The report points to the latest conclusions from the Climate Policy Initiative, suggesting there was $US364 billion in financing for the climate economy in 2010/11, with the private sector contributing the bulk of this (see chart below).
Public sector intermediaries, notably national and international development banks, are playing a particularly important leveraging role.
HSBC says current climate policies have focused on how the industrialised world can honour its commitment to deliver $US100 billion a year in climate funding to developing countries by 2020.
But the report notes that there is almost no agreement on the finer details of how this will be done: how the funds will be allocated between countries or shared between the public and private sectors.

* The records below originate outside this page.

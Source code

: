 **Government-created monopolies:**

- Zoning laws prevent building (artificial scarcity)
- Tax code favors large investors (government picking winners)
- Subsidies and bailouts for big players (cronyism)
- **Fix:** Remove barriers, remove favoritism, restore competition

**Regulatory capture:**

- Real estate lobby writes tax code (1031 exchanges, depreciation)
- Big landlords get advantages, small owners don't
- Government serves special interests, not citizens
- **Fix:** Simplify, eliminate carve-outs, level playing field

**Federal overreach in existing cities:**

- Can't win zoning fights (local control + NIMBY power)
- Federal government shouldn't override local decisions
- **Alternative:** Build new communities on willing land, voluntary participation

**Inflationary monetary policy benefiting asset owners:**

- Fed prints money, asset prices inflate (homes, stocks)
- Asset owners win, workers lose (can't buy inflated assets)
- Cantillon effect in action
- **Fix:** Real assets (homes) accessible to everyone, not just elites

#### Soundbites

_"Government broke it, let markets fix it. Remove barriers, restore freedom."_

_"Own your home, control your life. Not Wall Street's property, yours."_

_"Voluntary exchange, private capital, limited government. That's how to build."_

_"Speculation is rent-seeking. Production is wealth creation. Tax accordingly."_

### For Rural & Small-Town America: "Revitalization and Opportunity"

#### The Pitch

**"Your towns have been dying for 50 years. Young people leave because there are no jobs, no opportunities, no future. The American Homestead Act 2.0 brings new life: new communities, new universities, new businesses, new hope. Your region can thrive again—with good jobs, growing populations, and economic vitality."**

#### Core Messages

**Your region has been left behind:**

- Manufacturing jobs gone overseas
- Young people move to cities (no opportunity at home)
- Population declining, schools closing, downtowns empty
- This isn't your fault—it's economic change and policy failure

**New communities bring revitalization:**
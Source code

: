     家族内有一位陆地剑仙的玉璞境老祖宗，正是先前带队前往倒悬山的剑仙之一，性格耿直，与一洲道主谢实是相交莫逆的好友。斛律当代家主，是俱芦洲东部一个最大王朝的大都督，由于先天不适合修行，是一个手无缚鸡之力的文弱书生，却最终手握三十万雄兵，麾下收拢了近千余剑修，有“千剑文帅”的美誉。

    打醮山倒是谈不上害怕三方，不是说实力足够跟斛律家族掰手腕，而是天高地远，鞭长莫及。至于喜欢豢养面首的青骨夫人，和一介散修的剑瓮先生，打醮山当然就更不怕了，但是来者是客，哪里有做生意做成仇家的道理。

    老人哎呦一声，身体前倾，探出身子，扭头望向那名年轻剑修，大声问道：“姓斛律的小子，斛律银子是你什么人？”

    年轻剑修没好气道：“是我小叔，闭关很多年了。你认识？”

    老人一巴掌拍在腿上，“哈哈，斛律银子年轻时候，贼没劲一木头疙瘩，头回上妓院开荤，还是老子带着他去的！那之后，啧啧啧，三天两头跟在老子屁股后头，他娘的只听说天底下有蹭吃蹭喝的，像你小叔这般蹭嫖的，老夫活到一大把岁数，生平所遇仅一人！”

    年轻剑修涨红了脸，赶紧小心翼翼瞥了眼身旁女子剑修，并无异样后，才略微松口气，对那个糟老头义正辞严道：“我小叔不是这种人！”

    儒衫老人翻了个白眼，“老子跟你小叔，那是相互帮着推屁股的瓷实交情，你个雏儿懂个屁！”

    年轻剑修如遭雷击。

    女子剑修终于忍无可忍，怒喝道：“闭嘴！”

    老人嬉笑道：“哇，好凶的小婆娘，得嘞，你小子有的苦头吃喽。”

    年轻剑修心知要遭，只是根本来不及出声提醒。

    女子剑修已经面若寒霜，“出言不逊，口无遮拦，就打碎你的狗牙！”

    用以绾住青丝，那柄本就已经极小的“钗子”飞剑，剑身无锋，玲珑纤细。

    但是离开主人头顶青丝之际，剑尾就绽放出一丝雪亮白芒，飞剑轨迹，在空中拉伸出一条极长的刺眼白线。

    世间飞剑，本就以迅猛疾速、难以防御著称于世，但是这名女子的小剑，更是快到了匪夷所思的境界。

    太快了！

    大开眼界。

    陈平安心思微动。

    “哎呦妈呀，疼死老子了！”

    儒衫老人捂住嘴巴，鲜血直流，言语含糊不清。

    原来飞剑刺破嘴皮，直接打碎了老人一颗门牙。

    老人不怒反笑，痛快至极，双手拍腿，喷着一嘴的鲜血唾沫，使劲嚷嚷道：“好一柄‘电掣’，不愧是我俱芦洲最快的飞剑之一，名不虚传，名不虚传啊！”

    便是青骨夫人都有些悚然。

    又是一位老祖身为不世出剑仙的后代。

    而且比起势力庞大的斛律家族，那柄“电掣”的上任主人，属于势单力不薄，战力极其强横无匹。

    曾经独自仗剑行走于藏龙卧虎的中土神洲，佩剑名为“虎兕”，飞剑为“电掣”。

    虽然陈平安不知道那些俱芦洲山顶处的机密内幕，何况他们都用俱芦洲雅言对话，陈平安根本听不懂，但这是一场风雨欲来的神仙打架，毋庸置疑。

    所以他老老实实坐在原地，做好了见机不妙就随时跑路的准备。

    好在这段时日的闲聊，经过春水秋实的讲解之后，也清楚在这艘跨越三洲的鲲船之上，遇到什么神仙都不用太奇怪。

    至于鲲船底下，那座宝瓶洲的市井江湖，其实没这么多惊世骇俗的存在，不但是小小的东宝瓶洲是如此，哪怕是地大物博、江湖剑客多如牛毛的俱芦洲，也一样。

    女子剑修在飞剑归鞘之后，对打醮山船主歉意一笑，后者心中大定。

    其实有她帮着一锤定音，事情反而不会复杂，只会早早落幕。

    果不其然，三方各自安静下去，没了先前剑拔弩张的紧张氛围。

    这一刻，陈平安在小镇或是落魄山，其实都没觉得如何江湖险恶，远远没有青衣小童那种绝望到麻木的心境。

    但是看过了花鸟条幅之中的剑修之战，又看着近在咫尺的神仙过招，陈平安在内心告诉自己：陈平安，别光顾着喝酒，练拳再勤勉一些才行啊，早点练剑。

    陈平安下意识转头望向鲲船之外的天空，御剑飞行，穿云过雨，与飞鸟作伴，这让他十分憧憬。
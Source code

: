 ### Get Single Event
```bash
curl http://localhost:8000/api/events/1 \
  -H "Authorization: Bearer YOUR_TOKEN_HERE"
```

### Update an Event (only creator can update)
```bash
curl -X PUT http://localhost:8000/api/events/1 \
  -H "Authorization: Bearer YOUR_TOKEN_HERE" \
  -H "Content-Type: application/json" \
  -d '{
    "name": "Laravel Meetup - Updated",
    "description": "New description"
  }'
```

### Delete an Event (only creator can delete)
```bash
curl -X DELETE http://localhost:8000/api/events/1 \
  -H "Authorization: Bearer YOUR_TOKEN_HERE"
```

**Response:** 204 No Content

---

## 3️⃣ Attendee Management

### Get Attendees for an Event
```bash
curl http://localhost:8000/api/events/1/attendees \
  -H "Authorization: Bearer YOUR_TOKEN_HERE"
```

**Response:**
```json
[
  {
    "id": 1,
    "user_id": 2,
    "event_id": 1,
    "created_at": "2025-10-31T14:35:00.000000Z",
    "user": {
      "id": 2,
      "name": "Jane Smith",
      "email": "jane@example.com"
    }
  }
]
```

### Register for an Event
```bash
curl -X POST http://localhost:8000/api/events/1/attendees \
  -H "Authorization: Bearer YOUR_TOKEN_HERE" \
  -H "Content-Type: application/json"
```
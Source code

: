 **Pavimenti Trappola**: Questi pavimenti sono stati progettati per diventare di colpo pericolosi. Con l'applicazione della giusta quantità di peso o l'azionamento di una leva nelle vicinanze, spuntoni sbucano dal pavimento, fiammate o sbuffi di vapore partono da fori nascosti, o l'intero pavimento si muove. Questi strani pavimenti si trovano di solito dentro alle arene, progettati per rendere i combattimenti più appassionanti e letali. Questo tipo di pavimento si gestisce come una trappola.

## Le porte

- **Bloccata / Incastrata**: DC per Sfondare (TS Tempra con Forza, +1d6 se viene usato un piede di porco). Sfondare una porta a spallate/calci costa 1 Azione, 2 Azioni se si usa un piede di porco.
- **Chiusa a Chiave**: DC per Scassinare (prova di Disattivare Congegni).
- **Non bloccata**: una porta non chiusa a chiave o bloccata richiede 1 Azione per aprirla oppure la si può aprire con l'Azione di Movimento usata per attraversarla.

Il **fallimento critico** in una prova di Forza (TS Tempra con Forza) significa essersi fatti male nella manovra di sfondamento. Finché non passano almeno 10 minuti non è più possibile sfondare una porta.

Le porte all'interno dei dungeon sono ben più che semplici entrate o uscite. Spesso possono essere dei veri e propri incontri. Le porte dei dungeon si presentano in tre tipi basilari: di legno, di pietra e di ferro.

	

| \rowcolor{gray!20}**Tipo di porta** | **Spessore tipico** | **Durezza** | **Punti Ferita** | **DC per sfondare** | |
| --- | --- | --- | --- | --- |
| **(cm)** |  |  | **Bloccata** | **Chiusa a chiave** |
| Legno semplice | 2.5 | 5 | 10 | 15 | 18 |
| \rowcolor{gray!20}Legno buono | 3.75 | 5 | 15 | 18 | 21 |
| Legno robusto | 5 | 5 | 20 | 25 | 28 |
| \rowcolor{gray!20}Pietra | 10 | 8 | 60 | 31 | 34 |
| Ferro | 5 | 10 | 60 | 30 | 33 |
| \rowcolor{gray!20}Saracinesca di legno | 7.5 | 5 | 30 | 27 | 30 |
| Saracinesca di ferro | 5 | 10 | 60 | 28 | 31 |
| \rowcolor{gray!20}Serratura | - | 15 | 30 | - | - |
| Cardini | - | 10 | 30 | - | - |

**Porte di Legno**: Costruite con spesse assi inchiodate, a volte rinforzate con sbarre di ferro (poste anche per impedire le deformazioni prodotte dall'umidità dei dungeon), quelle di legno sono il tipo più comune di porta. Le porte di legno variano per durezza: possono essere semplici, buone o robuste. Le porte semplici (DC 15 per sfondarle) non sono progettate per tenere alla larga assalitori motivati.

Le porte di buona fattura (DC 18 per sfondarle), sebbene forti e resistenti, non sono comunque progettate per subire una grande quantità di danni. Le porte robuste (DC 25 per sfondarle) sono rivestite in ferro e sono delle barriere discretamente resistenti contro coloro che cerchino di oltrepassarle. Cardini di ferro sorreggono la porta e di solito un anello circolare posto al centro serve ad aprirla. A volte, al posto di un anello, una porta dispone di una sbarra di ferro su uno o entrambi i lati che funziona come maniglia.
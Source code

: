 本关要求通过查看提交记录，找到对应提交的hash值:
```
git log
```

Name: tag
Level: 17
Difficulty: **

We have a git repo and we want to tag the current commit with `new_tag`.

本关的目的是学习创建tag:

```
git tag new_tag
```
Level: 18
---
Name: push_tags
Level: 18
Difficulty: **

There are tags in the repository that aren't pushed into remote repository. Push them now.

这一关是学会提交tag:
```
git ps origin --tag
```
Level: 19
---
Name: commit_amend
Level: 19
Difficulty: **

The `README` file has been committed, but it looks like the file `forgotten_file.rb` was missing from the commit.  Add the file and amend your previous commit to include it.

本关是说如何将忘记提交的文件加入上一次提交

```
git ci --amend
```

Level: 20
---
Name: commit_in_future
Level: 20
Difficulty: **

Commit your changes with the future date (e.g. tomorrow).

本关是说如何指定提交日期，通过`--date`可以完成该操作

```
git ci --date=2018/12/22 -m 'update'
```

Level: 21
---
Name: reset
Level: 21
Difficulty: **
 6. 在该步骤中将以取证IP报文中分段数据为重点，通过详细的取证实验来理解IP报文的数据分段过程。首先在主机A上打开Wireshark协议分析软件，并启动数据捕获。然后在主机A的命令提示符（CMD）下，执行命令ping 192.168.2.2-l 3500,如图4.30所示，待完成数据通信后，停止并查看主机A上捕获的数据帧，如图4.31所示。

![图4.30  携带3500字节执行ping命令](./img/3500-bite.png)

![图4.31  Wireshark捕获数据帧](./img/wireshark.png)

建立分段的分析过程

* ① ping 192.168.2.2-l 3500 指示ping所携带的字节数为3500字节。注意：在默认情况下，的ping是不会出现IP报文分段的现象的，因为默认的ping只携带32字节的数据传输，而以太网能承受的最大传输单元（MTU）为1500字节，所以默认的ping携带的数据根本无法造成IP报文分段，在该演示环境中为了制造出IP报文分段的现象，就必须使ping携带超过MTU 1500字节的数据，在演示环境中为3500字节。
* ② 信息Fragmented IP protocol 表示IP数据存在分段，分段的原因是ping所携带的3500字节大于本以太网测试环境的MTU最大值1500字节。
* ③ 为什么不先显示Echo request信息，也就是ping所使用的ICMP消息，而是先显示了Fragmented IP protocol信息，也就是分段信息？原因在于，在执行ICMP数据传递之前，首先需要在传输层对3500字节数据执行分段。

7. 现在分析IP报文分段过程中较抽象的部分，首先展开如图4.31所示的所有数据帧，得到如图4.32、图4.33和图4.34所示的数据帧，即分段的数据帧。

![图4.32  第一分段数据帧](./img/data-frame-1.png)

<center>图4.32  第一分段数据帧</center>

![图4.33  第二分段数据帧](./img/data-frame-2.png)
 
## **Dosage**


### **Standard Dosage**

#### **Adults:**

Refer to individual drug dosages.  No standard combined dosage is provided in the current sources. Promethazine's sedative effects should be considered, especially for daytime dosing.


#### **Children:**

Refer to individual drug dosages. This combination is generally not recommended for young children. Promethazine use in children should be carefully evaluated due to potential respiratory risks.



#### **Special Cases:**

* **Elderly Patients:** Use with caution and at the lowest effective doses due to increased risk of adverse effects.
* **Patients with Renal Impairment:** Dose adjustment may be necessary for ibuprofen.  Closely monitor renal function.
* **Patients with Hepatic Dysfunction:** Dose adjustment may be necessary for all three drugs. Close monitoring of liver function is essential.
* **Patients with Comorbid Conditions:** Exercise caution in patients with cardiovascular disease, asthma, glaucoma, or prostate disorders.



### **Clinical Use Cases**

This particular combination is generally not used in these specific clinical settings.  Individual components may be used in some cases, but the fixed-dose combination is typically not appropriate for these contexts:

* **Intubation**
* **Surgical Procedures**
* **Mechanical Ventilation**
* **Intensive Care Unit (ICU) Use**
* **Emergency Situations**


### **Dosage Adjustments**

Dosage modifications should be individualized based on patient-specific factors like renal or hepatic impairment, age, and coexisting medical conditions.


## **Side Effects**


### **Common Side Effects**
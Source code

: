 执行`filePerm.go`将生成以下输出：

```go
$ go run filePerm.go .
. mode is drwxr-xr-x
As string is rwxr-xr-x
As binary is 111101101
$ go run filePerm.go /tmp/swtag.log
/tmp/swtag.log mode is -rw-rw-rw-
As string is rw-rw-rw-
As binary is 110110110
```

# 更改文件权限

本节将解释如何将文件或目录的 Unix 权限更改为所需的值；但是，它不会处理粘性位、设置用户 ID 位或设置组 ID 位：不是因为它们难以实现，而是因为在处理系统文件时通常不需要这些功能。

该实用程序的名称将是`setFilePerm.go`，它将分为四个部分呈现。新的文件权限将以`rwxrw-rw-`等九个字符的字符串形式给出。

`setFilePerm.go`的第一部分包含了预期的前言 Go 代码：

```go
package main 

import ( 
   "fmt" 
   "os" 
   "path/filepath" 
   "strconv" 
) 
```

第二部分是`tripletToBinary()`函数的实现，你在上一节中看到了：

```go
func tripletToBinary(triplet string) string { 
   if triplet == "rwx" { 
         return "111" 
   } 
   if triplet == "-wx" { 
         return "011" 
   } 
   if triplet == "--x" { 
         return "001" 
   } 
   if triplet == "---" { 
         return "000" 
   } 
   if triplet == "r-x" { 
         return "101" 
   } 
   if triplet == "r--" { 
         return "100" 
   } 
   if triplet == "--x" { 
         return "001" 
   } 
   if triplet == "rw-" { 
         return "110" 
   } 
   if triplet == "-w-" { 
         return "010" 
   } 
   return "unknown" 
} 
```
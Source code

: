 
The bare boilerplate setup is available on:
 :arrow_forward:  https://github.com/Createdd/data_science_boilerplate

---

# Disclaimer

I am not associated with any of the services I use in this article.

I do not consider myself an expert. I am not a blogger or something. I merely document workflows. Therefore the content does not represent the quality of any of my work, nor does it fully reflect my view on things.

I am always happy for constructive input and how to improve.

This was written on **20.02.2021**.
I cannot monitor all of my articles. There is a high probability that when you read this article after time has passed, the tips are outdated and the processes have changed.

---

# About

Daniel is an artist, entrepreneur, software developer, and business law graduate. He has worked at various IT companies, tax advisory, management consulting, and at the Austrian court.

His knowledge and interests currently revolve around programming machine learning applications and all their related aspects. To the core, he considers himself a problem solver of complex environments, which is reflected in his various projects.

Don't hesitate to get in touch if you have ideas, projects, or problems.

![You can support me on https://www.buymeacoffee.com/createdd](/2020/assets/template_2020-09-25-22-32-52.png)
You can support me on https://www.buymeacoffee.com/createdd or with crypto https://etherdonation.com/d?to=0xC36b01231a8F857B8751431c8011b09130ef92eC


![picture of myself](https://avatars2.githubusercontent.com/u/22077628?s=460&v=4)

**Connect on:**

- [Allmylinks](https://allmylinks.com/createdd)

Instead, it says, visibility on climate investment flows has declined since the close of the ‘fast start finance’ phase, where industrialised countries pledged $30 billion to the developing world between 2010 and 2012.
HSBC says that the development of smart policy frameworks, which reward capital markets for financing climate solutions, as well as mechanisms to deliver long-term financial flows, will be a key part of the next UN-led global climate conference in Warsaw this November.
The report recommends various policy frameworks, including the development of ‘investment grade’ climate policies in the real economy – a promising example of which is the move to replace consumption subsidies (for diesel and kerosene for power and light, for example) with capital support for decentralised renewable energy.
HSBC also recommends the development of common definitions of what ‘climate finance’ includes, as well as greater transparency on allocations to climate solutions; the integration of climate into frameworks for the financial economy; the use of public finance mechanisms to reduce investment risks; and the mainstreaming of climate into familiar channels for deploying finance at scale.